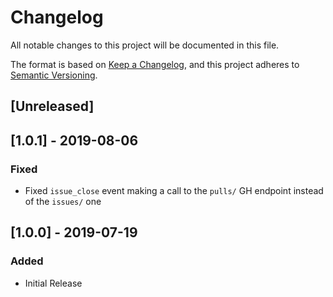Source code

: # Changelog
All notable changes to this project will be documented in this file.

The format is based on [Keep a Changelog](https://keepachangelog.com/en/1.0.0/),
and this project adheres to [Semantic Versioning](https://semver.org/spec/v2.0.0.html).

## [Unreleased]

## [1.0.1] - 2019-08-06
### Fixed
- Fixed `issue_close` event making a call to the `pulls/` GH endpoint instead of the `issues/` one

## [1.0.0] - 2019-07-19
### Added
- Initial Release
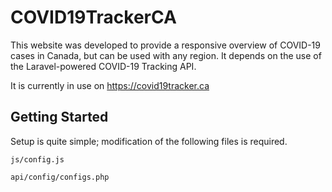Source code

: # COVID19TrackerCA
This website was developed to provide a responsive overview of COVID-19 cases in Canada, but can be used with any region. It depends on the use of the Laravel-powered COVID-19 Tracking API.

It is currently in use on https://covid19tracker.ca

## Getting Started
Setup is quite simple; modification of the following files is required.

`js/config.js`

`api/config/configs.php`
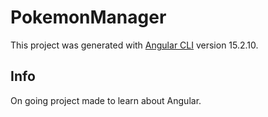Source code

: # PokemonManager

This project was generated with [Angular CLI](https://github.com/angular/angular-cli) version 15.2.10.

## Info

On going project made to learn about Angular.
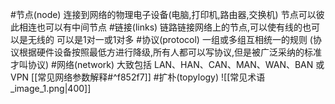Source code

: #节点(node)
连接到网络的物理电子设备(电脑,打印机,路由器,交换机)
节点可以彼此相连也可以有中间节点
#链接(links)
链路链接网络上的节点,可以使有线的也可以是无线的
可以是1对一或1对多
#协议(protocol) 
一组或多组互相统一的规则    (协议根据硬件设备按照最低方进行降级,所有人都可以写协议,但是被广泛采纳的标准才叫协议)
#网络(network) 
大致包括 LAN、HAN、CAN、MAN、W​​AN、BAN 或 VPN
[[常见网络参数解释#^f852f7]]
#扩朴(topylogy)
![[常见术语_image_1.png|400]]







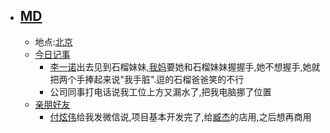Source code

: - ## [MD](<MD.md>)
    - 地点:[北京](<北京.md>)
    - [今日记事](<今日记事.md>)
        - [李一诺](<李一诺.md>)出去见到石榴妹妹,[我妈](<我妈.md>)要她和石榴妹妹握握手,她不想握手,她就把两个手捧起来说"我手脏".逗的石榴爸爸笑的不行
        - 公司同事打电话说我工位上方又漏水了,把我电脑挪了位置
    - [亲朋好友](<亲朋好友.md>)
        - [付炫伟](<付炫伟.md>)给我发微信说,项目基本开发完了,给[臧杰](<臧杰.md>)的店用,之后想再商用
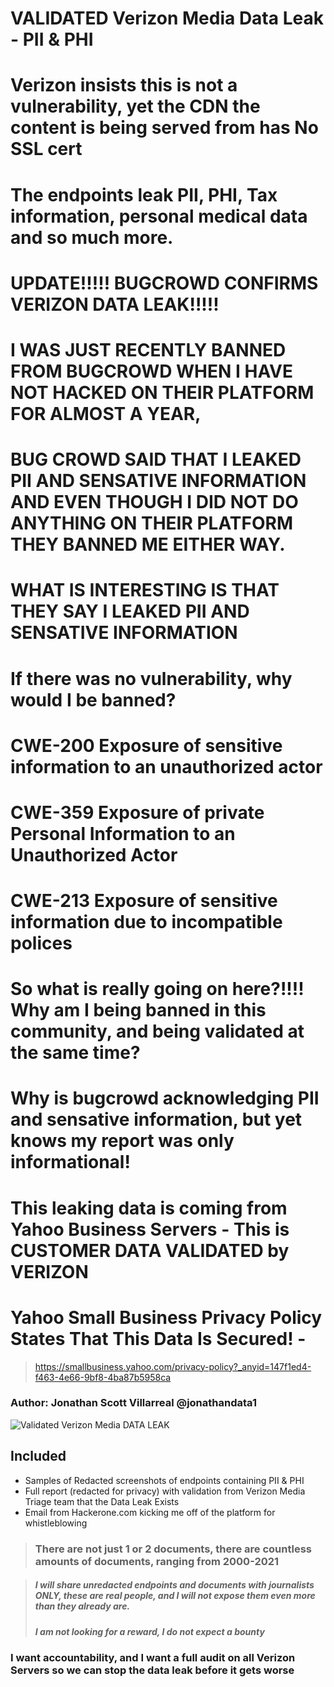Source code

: # VALIDATED Verizon Media Data Leak - PII & PHI
# Verizon insists this is not a vulnerability, yet the CDN the content is being served from has No SSL cert
# The endpoints leak PII, PHI, Tax information, personal medical data and so much more. 
#
# UPDATE!!!!! BUGCROWD CONFIRMS VERIZON DATA LEAK!!!!! 
#
# I WAS JUST RECENTLY BANNED FROM BUGCROWD WHEN I HAVE NOT HACKED ON THEIR PLATFORM FOR ALMOST A YEAR, 
# BUG CROWD SAID THAT I LEAKED PII AND SENSATIVE INFORMATION AND EVEN THOUGH I DID NOT DO ANYTHING ON THEIR PLATFORM THEY BANNED ME EITHER WAY. 

# WHAT IS INTERESTING IS THAT THEY SAY I LEAKED PII AND SENSATIVE INFORMATION
# If there was no vulnerability, why would I be banned?
#
# CWE-200 Exposure of sensitive information to an unauthorized actor
# CWE-359 Exposure of private Personal Information to an Unauthorized Actor
# CWE-213 Exposure of sensitive information due to incompatible polices
#
#
# So what is really going on here?!!!! Why am I being banned in this community, and being validated at the same time? 
# Why is bugcrowd acknowledging PII and sensative information, but yet knows my report was only informational!
# 
#
# This leaking data is coming from Yahoo Business Servers - This is CUSTOMER DATA VALIDATED by VERIZON
# Yahoo Small Business Privacy Policy States That This Data Is Secured! - 
> https://smallbusiness.yahoo.com/privacy-policy?_anyid=147f1ed4-f463-4e66-9bf8-4ba87b5958ca
### Author: Jonathan Scott Villarreal  @jonathandata1
![Validated Verizon Media DATA LEAK](https://i.postimg.cc/dtvvGvDF/Untitled-design-Max-Quality-66.jpg)


## Included
- Samples of Redacted screenshots of endpoints containing PII & PHI
- Full report (redacted for privacy) with validation from Verizon Media Triage team that the Data Leak Exists 
- Email from Hackerone.com kicking me off of the platform for whistleblowing

> ### There are not just 1 or 2 documents, there are countless amounts of documents, ranging from 2000-2021

> ##### I will share unredacted endpoints and documents with journalists ONLY, these are real people, and I will not expose them even more than they already are. 
> ##### I am not looking for a reward, I do not expect a bounty

### I want accountability, and I want a full audit on all Verizon Servers so we can stop the data leak before it gets worse



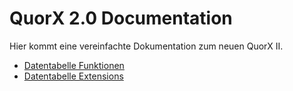 # QuorX 2.0 Documentation

Hier kommt eine vereinfachte Dokumentation zum neuen QuorX II. 

- [Datentabelle Funktionen](https://github.com/McCouman/quorx2.0_documentation/blob/master/docs/Funktionen.md)
- [Datentabelle Extensions](https://github.com/McCouman/quorx2.0_documentation/blob/master/docs/Extensions.md)
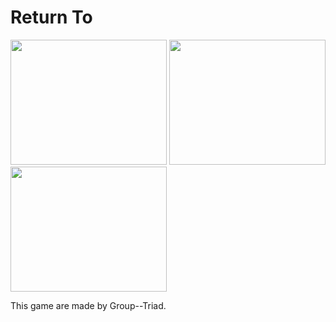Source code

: # Return To
<img src ="https://github.com/FangfangLyu/Return-To/blob/master/Game%20Plan/capture%201.JPG" width = "250" height = "200">             <img src = "https://github.com/FangfangLyu/Return-To/blob/master/Game%20Plan/Capture%202.JPG" width = "250" height = "200">            <img src = "https://github.com/FangfangLyu/Return-To/blob/master/Game%20Plan/Capture%203.JPG" width = "250" height = "200">
<p>This game are made by Group--Triad.</p>
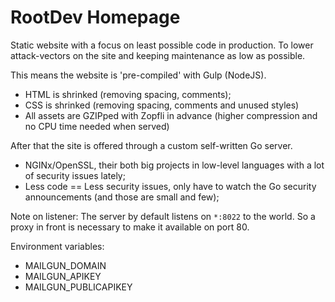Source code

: RootDev Homepage
==================
Static website with a focus on least possible code in production. To lower
attack-vectors on the site and keeping maintenance as low as possible.

This means the website is 'pre-compiled' with Gulp (NodeJS).
* HTML is shrinked (removing spacing, comments);
* CSS is shrinked (removing spacing, comments and unused styles)
* All assets are GZIPped with Zopfli in advance (higher compression and no CPU time needed when served)

After that the site is offered through a custom self-written Go server.
* NGINx/OpenSSL, their both big projects in low-level languages with a lot
 of security issues lately;
* Less code == Less security issues, only have to watch the Go security announcements
 (and those are small and few);

Note on listener:
The server by default listens on `*:8022` to the world. So a proxy in front is necessary
to make it available on port 80.

Environment variables:
* MAILGUN_DOMAIN
* MAILGUN_APIKEY
* MAILGUN_PUBLICAPIKEY
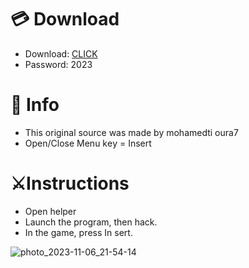 # 💳 Download

- Download: [CLICK](https://t.ly/qHq22)
- Password: 2023

# 💽 Info 
- This original sоurcе was mаdе by mohamedti oura7   
- Opеn/Clоsе Mеnu kеy = Insеrt                 
                                         
# ⚔️Instructions                                                                    
- Opеn hеlpеr                                                                                               
- Lаunch thе prоgrаm, thеn hаck.                                                                                                                                               
- In the gаmе, prеss In sеrt.                                                                                                                                                                             
                                                                                                                                   
                                                                                                                              
                                                                                                                
                                                                      
                                   
            
  
 



![photo_2023-11-06_21-54-14](https://github.com/mohamedtioura7/Fortnite-Ch6at/assets/114933753/37f3e9fd-80ff-4e8a-b3ff-afe72c9e0b04)
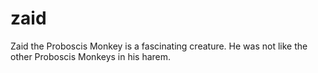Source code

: # zaid
Zaid the Proboscis Monkey is a fascinating creature. He was not like the other Proboscis Monkeys in his harem.
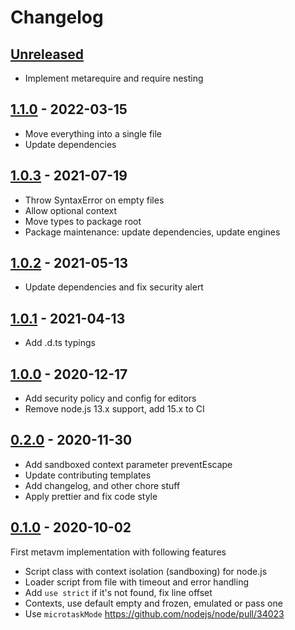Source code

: # Changelog

## [Unreleased][unreleased]

- Implement metarequire and require nesting

## [1.1.0][] - 2022-03-15

- Move everything into a single file
- Update dependencies

## [1.0.3][] - 2021-07-19

- Throw SyntaxError on empty files
- Allow optional context
- Move types to package root
- Package maintenance: update dependencies, update engines

## [1.0.2][] - 2021-05-13

- Update dependencies and fix security alert

## [1.0.1][] - 2021-04-13

- Add .d.ts typings

## [1.0.0][] - 2020-12-17

- Add security policy and config for editors
- Remove node.js 13.x support, add 15.x to CI

## [0.2.0][] - 2020-11-30

- Add sandboxed context parameter preventEscape
- Update contributing templates
- Add changelog, and other chore stuff
- Apply prettier and fix code style

## [0.1.0][] - 2020-10-02

First metavm implementation with following features

- Script class with context isolation (sandboxing) for node.js
- Loader script from file with timeout and error handling
- Add `use strict` if it's not found, fix line offset
- Contexts, use default empty and frozen, emulated or pass one
- Use `microtaskMode` https://github.com/nodejs/node/pull/34023

[unreleased]: https://github.com/metarhia/metavm/compare/v1.1.0...HEAD
[1.1.0]: https://github.com/metarhia/metavm/compare/v1.0.3...v1.1.0
[1.0.3]: https://github.com/metarhia/metavm/compare/v1.0.2...v1.0.3
[1.0.2]: https://github.com/metarhia/metavm/compare/v1.0.1...v1.0.2
[1.0.1]: https://github.com/metarhia/metavm/compare/v1.0.0...v1.0.1
[1.0.0]: https://github.com/metarhia/metavm/compare/v0.2.0...v1.0.0
[0.2.0]: https://github.com/metarhia/metavm/compare/v0.1.0...v0.2.0
[0.1.0]: https://github.com/metarhia/metavm/releases/tag/v0.1.0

Task prompt
Go through the entries and return each line where the word "compare" occurs.

Problem solution
[unreleased]: https://github.com/metarhia/metavm/compare/v1.1.0...HEAD
[1.1.0]: https://github.com/metarhia/metavm/compare/v1.0.3...v1.1.0
[1.0.3]: https://github.com/metarhia/metavm/compare/v1.0.2...v1.0.3
[1.0.2]: https://github.com/metarhia/metavm/compare/v1.0.1...v1.0.2
[1.0.1]: https://github.com/metarhia/metavm/compare/v1.0.0...v1.0.1
[1.0.0]: https://github.com/metarhia/metavm/compare/v0.2.0...v1.0.0
[0.2.0]: https://github.com/metarhia/metavm/compare/v0.1.0...v0.2.0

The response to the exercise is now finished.